Entrou em vigor nesta sexta-feira (17) a lei que regulamenta a guarda compartilhada de animais de estimação em casos de separação ou término de união estável. A novidade busca trazer mais segurança jurídica e bem-estar aos pets, que muitas vezes ficam no centro de disputas entre ex-casais.
De acordo com a nova legislação, a guarda compartilhada será aplicada quando o animal for considerado de propriedade comum, ou seja, tenha vivido a maior parte do tempo com ambos os tutores. Caso não haja consenso entre as partes, o juiz poderá determinar a divisão equilibrada tanto da custódia quanto das despesas relacionadas ao animal.
Pela regra, os custos de alimentação e higiene ficam sob responsabilidade de quem estiver com o animal no momento.
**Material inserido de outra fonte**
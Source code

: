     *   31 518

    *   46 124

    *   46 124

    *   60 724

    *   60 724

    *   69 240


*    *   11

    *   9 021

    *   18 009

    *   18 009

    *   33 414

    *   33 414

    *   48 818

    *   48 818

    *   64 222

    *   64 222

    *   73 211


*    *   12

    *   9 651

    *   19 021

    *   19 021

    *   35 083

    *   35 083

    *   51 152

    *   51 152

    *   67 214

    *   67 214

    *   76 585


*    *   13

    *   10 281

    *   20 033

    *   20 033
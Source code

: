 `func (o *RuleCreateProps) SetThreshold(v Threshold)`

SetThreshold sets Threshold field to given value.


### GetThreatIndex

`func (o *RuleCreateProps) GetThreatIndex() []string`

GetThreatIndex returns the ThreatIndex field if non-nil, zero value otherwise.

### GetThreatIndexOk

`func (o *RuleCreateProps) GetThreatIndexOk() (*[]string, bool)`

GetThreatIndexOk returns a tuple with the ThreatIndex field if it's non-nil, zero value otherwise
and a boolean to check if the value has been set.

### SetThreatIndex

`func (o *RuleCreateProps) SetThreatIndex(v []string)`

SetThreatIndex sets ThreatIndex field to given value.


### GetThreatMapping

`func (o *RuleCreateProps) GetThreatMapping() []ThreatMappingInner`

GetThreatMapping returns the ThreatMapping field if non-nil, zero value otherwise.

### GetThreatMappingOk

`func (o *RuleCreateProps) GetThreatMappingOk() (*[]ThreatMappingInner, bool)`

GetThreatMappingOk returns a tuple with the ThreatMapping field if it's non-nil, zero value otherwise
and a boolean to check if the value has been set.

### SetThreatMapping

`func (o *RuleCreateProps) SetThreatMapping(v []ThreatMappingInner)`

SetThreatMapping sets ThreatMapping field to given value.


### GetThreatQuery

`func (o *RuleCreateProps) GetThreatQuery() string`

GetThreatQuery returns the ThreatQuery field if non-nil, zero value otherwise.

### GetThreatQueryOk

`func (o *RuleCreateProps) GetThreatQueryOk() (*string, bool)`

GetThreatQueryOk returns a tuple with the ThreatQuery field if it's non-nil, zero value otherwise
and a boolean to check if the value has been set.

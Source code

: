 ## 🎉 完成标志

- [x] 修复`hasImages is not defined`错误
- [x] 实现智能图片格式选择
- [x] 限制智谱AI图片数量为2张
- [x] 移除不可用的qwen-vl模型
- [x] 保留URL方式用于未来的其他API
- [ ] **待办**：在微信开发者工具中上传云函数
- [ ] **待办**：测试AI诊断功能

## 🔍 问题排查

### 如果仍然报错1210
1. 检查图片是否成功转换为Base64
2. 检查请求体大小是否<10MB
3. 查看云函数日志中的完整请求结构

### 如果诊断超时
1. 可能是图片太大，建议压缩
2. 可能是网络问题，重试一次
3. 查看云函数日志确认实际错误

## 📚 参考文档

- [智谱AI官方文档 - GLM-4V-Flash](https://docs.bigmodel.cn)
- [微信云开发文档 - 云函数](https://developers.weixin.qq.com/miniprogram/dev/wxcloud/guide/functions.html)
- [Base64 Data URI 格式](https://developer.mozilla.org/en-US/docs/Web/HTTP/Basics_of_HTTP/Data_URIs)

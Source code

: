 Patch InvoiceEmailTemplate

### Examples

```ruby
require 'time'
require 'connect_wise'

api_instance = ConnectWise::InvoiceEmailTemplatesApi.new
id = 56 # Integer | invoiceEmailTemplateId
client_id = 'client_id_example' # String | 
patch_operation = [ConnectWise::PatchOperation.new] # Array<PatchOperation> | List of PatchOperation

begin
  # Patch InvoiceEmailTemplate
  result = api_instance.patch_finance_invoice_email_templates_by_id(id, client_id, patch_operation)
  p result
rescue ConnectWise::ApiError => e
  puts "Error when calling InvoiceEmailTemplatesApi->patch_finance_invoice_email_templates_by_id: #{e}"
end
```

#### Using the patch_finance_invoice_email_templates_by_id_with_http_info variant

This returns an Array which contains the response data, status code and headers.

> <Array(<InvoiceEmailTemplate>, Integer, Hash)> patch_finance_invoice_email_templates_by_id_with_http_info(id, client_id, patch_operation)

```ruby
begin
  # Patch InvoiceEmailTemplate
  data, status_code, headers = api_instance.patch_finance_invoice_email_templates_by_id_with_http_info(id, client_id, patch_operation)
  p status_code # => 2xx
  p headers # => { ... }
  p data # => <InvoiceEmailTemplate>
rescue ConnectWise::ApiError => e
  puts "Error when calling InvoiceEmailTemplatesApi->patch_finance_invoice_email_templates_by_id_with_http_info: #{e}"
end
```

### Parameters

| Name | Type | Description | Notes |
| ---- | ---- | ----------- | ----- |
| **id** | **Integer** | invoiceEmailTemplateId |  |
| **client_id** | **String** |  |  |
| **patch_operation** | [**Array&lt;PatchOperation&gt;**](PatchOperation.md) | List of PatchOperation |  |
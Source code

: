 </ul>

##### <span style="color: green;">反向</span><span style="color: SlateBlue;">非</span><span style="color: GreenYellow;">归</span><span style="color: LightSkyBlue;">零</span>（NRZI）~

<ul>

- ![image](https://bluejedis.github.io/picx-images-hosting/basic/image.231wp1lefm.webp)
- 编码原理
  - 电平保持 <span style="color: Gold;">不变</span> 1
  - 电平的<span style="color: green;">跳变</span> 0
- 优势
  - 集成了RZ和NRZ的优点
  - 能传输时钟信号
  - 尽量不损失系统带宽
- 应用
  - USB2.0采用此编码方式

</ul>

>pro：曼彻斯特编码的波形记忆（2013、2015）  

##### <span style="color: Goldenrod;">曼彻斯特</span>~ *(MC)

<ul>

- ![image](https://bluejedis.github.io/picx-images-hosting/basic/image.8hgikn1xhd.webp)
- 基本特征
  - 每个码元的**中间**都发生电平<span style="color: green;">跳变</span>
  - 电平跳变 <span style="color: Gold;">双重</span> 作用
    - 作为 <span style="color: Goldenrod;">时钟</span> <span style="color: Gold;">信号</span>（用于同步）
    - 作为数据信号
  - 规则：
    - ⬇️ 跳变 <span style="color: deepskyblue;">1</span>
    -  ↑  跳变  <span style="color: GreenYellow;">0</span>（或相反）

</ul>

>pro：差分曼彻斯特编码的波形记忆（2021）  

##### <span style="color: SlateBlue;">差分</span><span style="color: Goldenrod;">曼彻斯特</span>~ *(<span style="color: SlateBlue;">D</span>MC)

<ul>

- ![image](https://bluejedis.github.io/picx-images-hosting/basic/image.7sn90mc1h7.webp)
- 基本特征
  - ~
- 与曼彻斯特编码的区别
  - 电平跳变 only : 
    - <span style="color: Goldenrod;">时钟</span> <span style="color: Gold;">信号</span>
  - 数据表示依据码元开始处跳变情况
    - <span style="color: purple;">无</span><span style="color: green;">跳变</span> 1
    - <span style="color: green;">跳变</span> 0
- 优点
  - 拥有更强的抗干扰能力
Já despesas como consultas veterinárias, internações e medicamentos devem ser divididas igualmente entre os ex-companheiros.
Se uma das partes abrir mão do compartilhamento, perde automaticamente a posse e a propriedade do animal para o outro tutor, sem direito a qualquer tipo de indenização. O mesmo vale para casos em que a custódia é perdida por descumprimento injustificado do acordo.
A lei também prevê que a guarda compartilhada não será concedida se houver histórico ou risco de violência doméstica e familiar, ou ainda se forem identificados maus-tratos ao animal. Nessas situações, a posse e a propriedade do pet passam para o outro tutor, sem compensação financeira ao agressor.